■ **Aim of the task**:
Identify all lines of the data containing the string "into" and copy them.

Plain-text document sources:
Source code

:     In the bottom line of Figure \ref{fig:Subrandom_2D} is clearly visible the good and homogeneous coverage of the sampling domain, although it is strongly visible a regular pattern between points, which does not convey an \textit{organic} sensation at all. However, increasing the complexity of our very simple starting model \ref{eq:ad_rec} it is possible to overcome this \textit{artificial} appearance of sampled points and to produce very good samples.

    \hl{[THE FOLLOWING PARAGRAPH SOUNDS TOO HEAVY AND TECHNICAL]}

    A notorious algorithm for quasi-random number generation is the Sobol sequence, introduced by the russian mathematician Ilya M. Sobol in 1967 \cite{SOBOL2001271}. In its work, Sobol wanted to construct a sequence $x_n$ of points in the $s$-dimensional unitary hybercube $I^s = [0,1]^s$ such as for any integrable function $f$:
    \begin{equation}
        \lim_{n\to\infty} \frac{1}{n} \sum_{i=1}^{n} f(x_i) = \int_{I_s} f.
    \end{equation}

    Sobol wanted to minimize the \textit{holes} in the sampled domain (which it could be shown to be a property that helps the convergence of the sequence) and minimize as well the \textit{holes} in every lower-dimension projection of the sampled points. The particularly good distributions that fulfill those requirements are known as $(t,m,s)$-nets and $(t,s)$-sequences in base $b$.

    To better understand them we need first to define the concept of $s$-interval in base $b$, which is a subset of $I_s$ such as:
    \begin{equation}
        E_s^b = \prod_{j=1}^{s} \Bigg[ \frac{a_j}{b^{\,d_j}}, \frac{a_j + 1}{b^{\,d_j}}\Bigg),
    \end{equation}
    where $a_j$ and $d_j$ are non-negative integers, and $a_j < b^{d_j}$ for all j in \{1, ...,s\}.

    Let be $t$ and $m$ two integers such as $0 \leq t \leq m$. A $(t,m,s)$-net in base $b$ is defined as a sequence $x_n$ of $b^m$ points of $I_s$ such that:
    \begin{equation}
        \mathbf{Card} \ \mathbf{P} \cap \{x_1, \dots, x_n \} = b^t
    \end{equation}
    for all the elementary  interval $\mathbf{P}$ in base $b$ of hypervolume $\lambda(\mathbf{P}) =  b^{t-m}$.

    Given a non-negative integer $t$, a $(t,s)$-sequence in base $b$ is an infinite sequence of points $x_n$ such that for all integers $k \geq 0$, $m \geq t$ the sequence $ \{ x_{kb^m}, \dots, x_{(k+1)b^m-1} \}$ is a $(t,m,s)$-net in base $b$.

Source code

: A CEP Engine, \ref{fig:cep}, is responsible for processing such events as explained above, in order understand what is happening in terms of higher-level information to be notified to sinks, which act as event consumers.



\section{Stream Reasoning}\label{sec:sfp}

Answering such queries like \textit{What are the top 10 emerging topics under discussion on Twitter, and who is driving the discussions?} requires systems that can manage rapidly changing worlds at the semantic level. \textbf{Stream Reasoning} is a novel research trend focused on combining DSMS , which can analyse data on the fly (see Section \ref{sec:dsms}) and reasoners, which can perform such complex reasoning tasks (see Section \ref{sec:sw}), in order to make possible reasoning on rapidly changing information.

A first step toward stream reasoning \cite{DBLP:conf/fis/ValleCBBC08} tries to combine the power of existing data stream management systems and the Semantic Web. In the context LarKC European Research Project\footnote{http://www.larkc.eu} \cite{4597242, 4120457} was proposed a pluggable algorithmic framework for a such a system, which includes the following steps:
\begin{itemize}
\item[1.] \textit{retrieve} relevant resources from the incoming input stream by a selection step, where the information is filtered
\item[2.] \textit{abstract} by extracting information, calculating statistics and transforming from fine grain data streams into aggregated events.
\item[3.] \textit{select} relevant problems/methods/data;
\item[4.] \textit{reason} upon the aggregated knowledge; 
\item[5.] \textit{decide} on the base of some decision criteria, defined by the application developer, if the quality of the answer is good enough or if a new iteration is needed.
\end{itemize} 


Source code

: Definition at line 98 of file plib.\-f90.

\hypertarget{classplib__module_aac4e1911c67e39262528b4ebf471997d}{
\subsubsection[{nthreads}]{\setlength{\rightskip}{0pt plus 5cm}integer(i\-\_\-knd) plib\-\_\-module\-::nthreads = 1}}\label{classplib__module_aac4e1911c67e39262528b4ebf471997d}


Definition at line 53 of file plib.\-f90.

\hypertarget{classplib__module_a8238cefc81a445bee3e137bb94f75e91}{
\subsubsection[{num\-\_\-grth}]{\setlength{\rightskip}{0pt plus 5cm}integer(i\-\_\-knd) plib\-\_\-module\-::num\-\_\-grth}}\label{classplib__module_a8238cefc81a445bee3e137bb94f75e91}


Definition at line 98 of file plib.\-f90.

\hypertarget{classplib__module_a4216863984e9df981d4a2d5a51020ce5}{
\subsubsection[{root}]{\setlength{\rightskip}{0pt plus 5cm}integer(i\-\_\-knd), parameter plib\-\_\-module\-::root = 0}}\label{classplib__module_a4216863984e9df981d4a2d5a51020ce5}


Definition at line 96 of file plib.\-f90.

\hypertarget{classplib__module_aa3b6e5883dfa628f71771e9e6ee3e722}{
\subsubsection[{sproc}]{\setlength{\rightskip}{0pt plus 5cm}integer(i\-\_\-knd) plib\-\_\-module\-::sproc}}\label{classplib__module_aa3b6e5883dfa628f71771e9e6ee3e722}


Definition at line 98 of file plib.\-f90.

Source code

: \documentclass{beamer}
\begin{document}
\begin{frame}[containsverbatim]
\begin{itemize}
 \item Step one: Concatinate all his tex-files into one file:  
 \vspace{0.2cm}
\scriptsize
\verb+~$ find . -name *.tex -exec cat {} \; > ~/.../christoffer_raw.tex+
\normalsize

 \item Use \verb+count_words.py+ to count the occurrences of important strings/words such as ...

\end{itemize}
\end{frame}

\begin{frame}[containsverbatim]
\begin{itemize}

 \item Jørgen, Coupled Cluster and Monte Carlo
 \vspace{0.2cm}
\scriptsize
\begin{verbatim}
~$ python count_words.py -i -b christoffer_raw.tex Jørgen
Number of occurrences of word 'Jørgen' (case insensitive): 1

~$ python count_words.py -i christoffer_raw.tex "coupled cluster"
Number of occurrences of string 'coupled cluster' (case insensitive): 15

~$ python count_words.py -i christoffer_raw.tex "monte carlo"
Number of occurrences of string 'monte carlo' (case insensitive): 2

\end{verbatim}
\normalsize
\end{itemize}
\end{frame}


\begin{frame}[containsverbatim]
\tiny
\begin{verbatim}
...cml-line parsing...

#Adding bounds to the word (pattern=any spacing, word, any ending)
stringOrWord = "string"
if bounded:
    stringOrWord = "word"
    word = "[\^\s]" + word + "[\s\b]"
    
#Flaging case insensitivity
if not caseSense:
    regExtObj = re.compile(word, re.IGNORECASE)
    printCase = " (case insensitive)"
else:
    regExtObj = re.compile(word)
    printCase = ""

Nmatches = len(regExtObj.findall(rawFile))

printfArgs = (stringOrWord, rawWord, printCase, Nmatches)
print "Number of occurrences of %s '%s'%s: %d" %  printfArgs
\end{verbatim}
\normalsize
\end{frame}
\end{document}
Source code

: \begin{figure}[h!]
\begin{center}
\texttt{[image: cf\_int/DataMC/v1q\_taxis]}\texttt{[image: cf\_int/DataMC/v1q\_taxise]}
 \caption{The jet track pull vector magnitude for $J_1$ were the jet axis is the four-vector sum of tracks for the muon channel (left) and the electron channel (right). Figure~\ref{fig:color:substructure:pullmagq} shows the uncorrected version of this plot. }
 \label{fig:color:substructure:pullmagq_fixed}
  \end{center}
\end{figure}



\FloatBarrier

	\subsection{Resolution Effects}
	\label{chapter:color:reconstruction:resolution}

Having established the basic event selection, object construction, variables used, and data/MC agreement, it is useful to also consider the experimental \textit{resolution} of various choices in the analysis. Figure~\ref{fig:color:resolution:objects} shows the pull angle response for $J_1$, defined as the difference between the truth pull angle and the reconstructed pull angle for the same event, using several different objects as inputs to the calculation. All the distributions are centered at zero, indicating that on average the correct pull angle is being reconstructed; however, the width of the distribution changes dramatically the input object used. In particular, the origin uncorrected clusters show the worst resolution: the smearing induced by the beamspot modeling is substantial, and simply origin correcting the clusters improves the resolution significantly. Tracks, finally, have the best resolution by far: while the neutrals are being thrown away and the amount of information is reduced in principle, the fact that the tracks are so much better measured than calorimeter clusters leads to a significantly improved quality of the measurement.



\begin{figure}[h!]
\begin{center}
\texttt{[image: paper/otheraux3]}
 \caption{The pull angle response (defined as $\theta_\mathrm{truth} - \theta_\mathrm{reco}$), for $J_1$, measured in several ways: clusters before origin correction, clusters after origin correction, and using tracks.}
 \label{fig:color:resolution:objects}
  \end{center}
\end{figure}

■ **Expected answer**:
\item[2.] \textit{abstract} by extracting information, calculating statistics and transforming from fine grain data streams into aggregated events.
 \item Step one: Concatinate all his tex-files into one file:  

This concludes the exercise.